Noir defines Pictor. When people see a city in sharp black streets on a white ground, they recognise it. It is the closest thing we have to a signature style. But leading with Noir was not the obvious choice at the start.

Our original plan treated every colourway equally. Each one was supposed to be a different way to see the same city. Early testing kept pointing to the same finding: the black-and-white version was what people responded to first. It removed the poster feel and left just the city.

Noir works because of contrast. A city street network is dense, intricate linework. In colour, the brain processes the streets as information. It reads the map. In black and white, the streets become texture first, information second. The image reads as an object, not a reference tool. That shift from map to art is the entire point.

Noir has the widest compatibility too. It fits in a minimalist Scandi interior and a maximalist gallery wall. It looks right in a black oak frame or white pine. It works alone or as part of a set. Other colourways have stronger personalities. Strip is electric. Swell is coastal. Overcast is moody. But Noir is the neutral that goes anywhere.

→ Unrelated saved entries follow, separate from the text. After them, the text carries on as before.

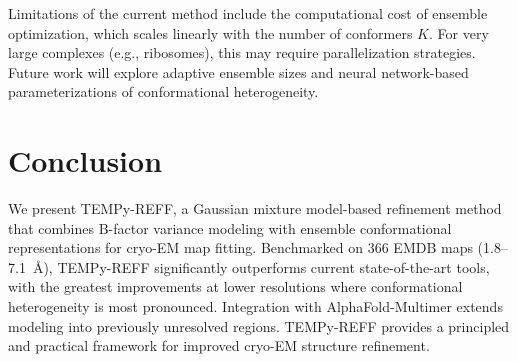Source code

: \documentclass[11pt]{article}
\begin{document}
Limitations of the current method include the computational cost of ensemble optimization, which scales linearly with the number of conformers $K$. For very large complexes (e.g., ribosomes), this may require parallelization strategies. Future work will explore adaptive ensemble sizes and neural network-based parameterizations of conformational heterogeneity.

\section{Conclusion}

We present TEMPy-REFF, a Gaussian mixture model-based refinement method that combines B-factor variance modeling with ensemble conformational representations for cryo-EM map fitting. Benchmarked on 366 EMDB maps (1.8--7.1~\AA{}), TEMPy-REFF significantly outperforms current state-of-the-art tools, with the greatest improvements at lower resolutions where conformational heterogeneity is most pronounced. Integration with AlphaFold-Multimer extends modeling into previously unresolved regions. TEMPy-REFF provides a principled and practical framework for improved cryo-EM structure refinement.



\end{document}
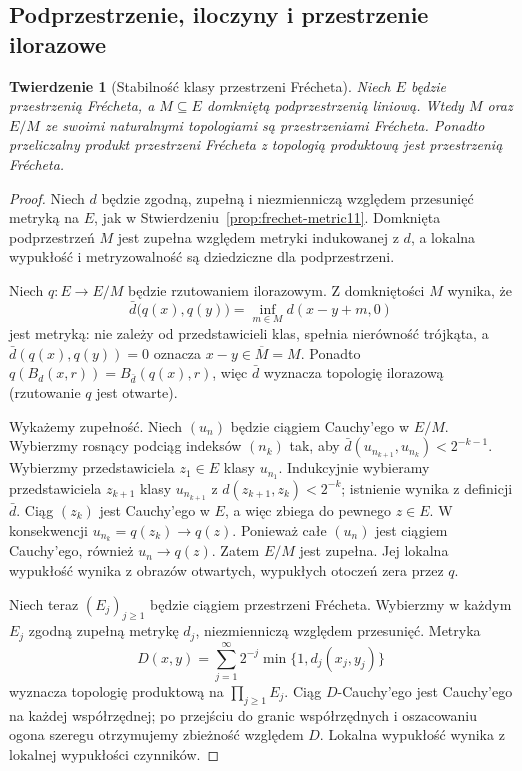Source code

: \documentclass[11pt,a4paper]{article}
\numberwithin{equation}{section}
\theoremstyle{plain}
\newtheorem{twierdzenie}{Twierdzenie}[section]
\theoremstyle{definition}
\theoremstyle{remark}
\begin{document}
\subsection{Podprzestrzenie, iloczyny i przestrzenie ilorazowe}

\begin{twierdzenie}[Stabilność klasy przestrzeni Frécheta]\label{thm:frechet-stability11}
Niech $E$ będzie przestrzenią Frécheta, a $M\subseteq E$
domkniętą podprzestrzenią liniową. Wtedy $M$ oraz $E/M$
ze swoimi naturalnymi topologiami są przestrzeniami Frécheta.
Ponadto przeliczalny produkt przestrzeni Frécheta z topologią
produktową jest przestrzenią Frécheta.
\end{twierdzenie}
\begin{proof}
Niech $d$ będzie zgodną, zupełną i niezmienniczą względem
przesunięć metryką na $E$, jak w Stwierdzeniu~\ref{prop:frechet-metric11}.
Domknięta podprzestrzeń $M$ jest zupełna względem metryki
indukowanej z $d$, a lokalna wypukłość i metryzowalność są
dziedziczne dla podprzestrzeni.

Niech $q:E\to E/M$ będzie rzutowaniem ilorazowym.
Z domkniętości $M$ wynika, że
\[
 \bar d\bigl(q(x),q(y)\bigr)=\inf_{m\in M}d(x-y+m,0)
\]
jest metryką: nie zależy od przedstawicieli klas, spełnia
nierówność trójkąta, a $\bar d(q(x),q(y))=0$ oznacza
$x-y\in\overline M=M$. Ponadto
$q(B_d(x,r))=B_{\bar d}(q(x),r)$, więc $\bar d$ wyznacza
topologię ilorazową (rzutowanie $q$ jest otwarte).

Wykażemy zupełność. Niech $(u_n)$ będzie ciągiem Cauchy'ego
w $E/M$. Wybierzmy rosnący podciąg indeksów $(n_k)$ tak,
aby $\bar d(u_{n_{k+1}},u_{n_k})<2^{-k-1}$.
Wybierzmy przedstawiciela $z_1\in E$ klasy $u_{n_1}$.
Indukcyjnie wybieramy przedstawiciela $z_{k+1}$ klasy
$u_{n_{k+1}}$ z $d(z_{k+1},z_k)<2^{-k}$;
istnienie wynika z definicji $\bar d$. Ciąg $(z_k)$
jest Cauchy'ego w $E$, a więc zbiega do pewnego $z\in E$.
W konsekwencji $u_{n_k}=q(z_k)\to q(z)$.
Ponieważ całe $(u_n)$ jest ciągiem Cauchy'ego,
również $u_n\to q(z)$. Zatem $E/M$ jest zupełna.
Jej lokalna wypukłość wynika z obrazów otwartych,
wypukłych otoczeń zera przez $q$.

Niech teraz $(E_j)_{j\ge1}$ będzie ciągiem przestrzeni Frécheta.
Wybierzmy w każdym $E_j$ zgodną zupełną metrykę
$d_j$, niezmienniczą względem przesunięć. Metryka
\[
 D(x,y)=\sum_{j=1}^\infty 2^{-j}\min\{1,d_j(x_j,y_j)\}
\]
wyznacza topologię produktową na $\prod_{j\ge1}E_j$.
Ciąg $D$-Cauchy'ego jest Cauchy'ego na każdej współrzędnej;
po przejściu do granic współrzędnych i oszacowaniu ogona szeregu
otrzymujemy zbieżność względem $D$. Lokalna wypukłość
wynika z lokalnej wypukłości czynników.
\end{proof}
\end{document}
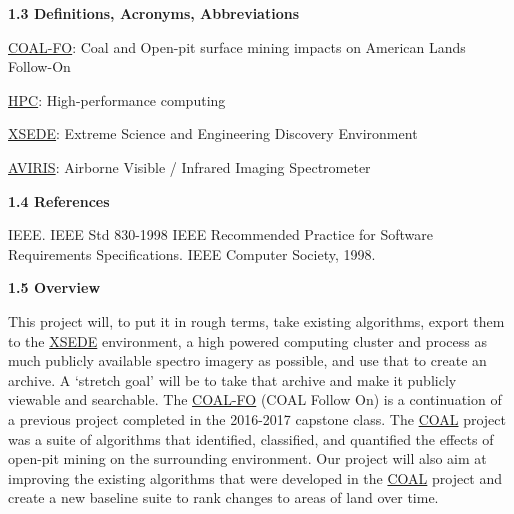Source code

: \documentclass[a4paper,12pt]{article}
\begin{document}
\noindent \textbf{1.3 Definitions, Acronyms, Abbreviations}\newline


\noindent \href{http://eecs.oregonstate.edu/capstone/submission/?page=preview\&pid=320}{COAL-FO}: Coal and Open-pit surface mining impacts on American Lands Follow-On\newline


\noindent \href{https://en.wikipedia.org/wiki/Supercomputer}{HPC}: High-performance computing\newline


\noindent \href{https://www.xsede.org/}{XSEDE}: Extreme Science and Engineering Discovery Environment\newline


\noindent \href{https://aviris.jpl.nasa.gov/}{AVIRIS}: Airborne Visible / Infrared Imaging Spectrometer\newline


\noindent \textbf{1.4 References}\newline

IEEE. IEEE Std 830-1998 IEEE Recommended Practice for Software Requirements Specifications. IEEE Computer Society, 1998.\newline


\noindent \textbf{1.5 Overview}\newline


\noindent This project will, to put it in rough terms, take existing algorithms, export them to the \href{https://www.xsede.org/}{XSEDE} environment, a high powered computing cluster and process as much publicly available spectro imagery as possible, and use that to create an archive. A ‘stretch goal’ will be to take that archive and make it publicly viewable and searchable. The \href{http://eecs.oregonstate.edu/capstone/submission/?page=preview\&pid=320}{COAL-FO} (COAL Follow On) is a continuation of a previous project completed in the 2016-2017 capstone class. The \href{https://capstone-coal.github.io/}{COAL} project was a suite of algorithms that identified, classified, and quantified the effects of open-pit mining on the surrounding environment. Our project will also aim at improving the existing algorithms that were developed in the \href{https://capstone-coal.github.io/}{COAL} project and create a new baseline suite to rank changes to areas of land over time. \newline


\newline
\end{document}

Applied across all 49 cities, Noir reveals something interesting. Without colour distracting you, the character of each city's street network becomes clearer. The rigid grid of Chicago. The radial spokes of Paris. The organic tangle of Istanbul. The canals of Amsterdam. Monochrome puts each city's structure on show.

That is why Noir leads the catalogue. Why it appears on the homepage. And why it is the colourway we recommend to anyone buying their first Pictor print. It is the city, in print. Nothing more. Nothing less.